MOOD music – that’s what the Windrush scandal is all about. And the tunes have been jarring and horribly discordant, until yesterday’s belated apology from Theresa May.

That’s an apology from the woman who lay the foundations for this heartless mess during her tenure as home secretary; the cold-eyed technocrat who introduced the hostile immigration environment.

This is what lies behind the bureaucratic nightmare that saw long-time British citizens in some cases threatened with being deported ‘back’ to countries they haven’t lived in or possibly even visited in half a century.

Mrs Maybe apologised to leaders of Caribbean heads of government and promised that no one would be deported. Here she is in sorry mode: “I take this issue very seriously. The home secretary apologised in the House of Commons yesterday for any anxiety caused. And I want to apologise to you today. Because we are genuinely sorry for any anxiety that has been caused.”

No mention of genuine sorrow for being the architect of this appalling affair – but a solid mention for the present home secretary. Now I don’t much like Amber Rudd, but she is being forced here to clear up a mess of her boss’s making, and that’s never a fair position to be in.

Along with Mrs Maybe’s belated statement of remorse comes further shaming news. We learn today that in 2010 the decision was taken to destroy the landing card slips that recorded the arrival date of Windrush immigrants, dating back to the 1950s and 1960s. This removed the last remaining proof of when a person arrived.

And who was home secretary at the time? Yes, Theresa May.

Mood music again. The treatment of the Windrush generation – something even the Daily Mail today condemns – is alarming EU citizens who live here and have been feeling fearful ever since the Brexit vote.
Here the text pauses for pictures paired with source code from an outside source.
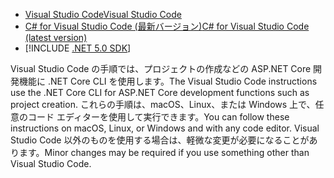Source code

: * [<span data-ttu-id="f1c41-101">Visual Studio Code</span><span class="sxs-lookup"><span data-stu-id="f1c41-101">Visual Studio Code</span></span>](https://code.visualstudio.com/download)
* [<span data-ttu-id="f1c41-102">C# for Visual Studio Code (最新バージョン)</span><span class="sxs-lookup"><span data-stu-id="f1c41-102">C# for Visual Studio Code (latest version)</span></span>](https://marketplace.visualstudio.com/items?itemName=ms-dotnettools.csharp)
* [!INCLUDE [.NET 5.0 SDK](~/includes/5.0-SDK.md)]

<span data-ttu-id="f1c41-103">Visual Studio Code の手順では、プロジェクトの作成などの ASP.NET Core 開発機能に .NET Core CLI を使用します。</span><span class="sxs-lookup"><span data-stu-id="f1c41-103">The Visual Studio Code instructions use the .NET Core CLI for ASP.NET Core development functions such as project creation.</span></span> <span data-ttu-id="f1c41-104">これらの手順は、macOS、Linux、または Windows 上で、任意のコード エディターを使用して実行できます。</span><span class="sxs-lookup"><span data-stu-id="f1c41-104">You can follow these instructions on macOS, Linux, or Windows and with any code editor.</span></span> <span data-ttu-id="f1c41-105">Visual Studio Code 以外のものを使用する場合は、軽微な変更が必要になることがあります。</span><span class="sxs-lookup"><span data-stu-id="f1c41-105">Minor changes may be required if you use something other than Visual Studio Code.</span></span>
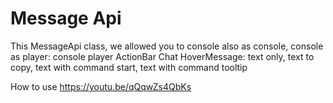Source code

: # Message Api


This MessageApi class, we allowed you to console also as console, console as player: console player 
ActionBar
Chat
HoverMessage: text only, text to copy, text with command start, text with command tooltip


How to use 
https://youtu.be/qQqwZs4QbKs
The3million campaign group represents EU citizens in the UK. Yesterday it met the immigration minister Caroline Nokes to discuss how the Home Office was going to handle online applications for “settled status” after Brexit. It is reported no reassurance was offered over whether EU citizens would ever find themselves in the same position as the Windrush generation.

Surely mostly people must know someone from the EU who is a long-term resident in Britain; someone who plays a vital role professionally and socially in the fabric of this country; someone who adds to what should be a hopeful, inclusive, outward-looking Britain.

We certainly have a friend who falls into that category. And the anxiety caused to her and other such EU citizens working here is another sort of disgrace caused by the mood music on immigration.

Brexit wasn’t meant to be about immigration, but the issue was dragged centre-stage by the usual suspects. Today the Daily Express, chief warbler for the Brexit besotted, lays into former chancellor George Osborne over ‘project fear’, in other words his warnings about Brexit.

“SO JUST HOW ACCURATE WAS PROJECT FEAR THEN?” shouts a headline heralding a bit of an economic upturn.

Somehow the Express forgets to find space for the Global Future think-tank report – the one finding that each of the government’s four Brexit scenarios will cost British taxpayers hundreds of millions of pounds every week.

Sorry to spoil the tattered tea party, but Brexit hasn’t happened yet. In language Express readers may understand, if nothing else Brexit is a wait-and-see pudding. It’s not been plonked on the plate yet. And everyone is still arguing over how to split the bill.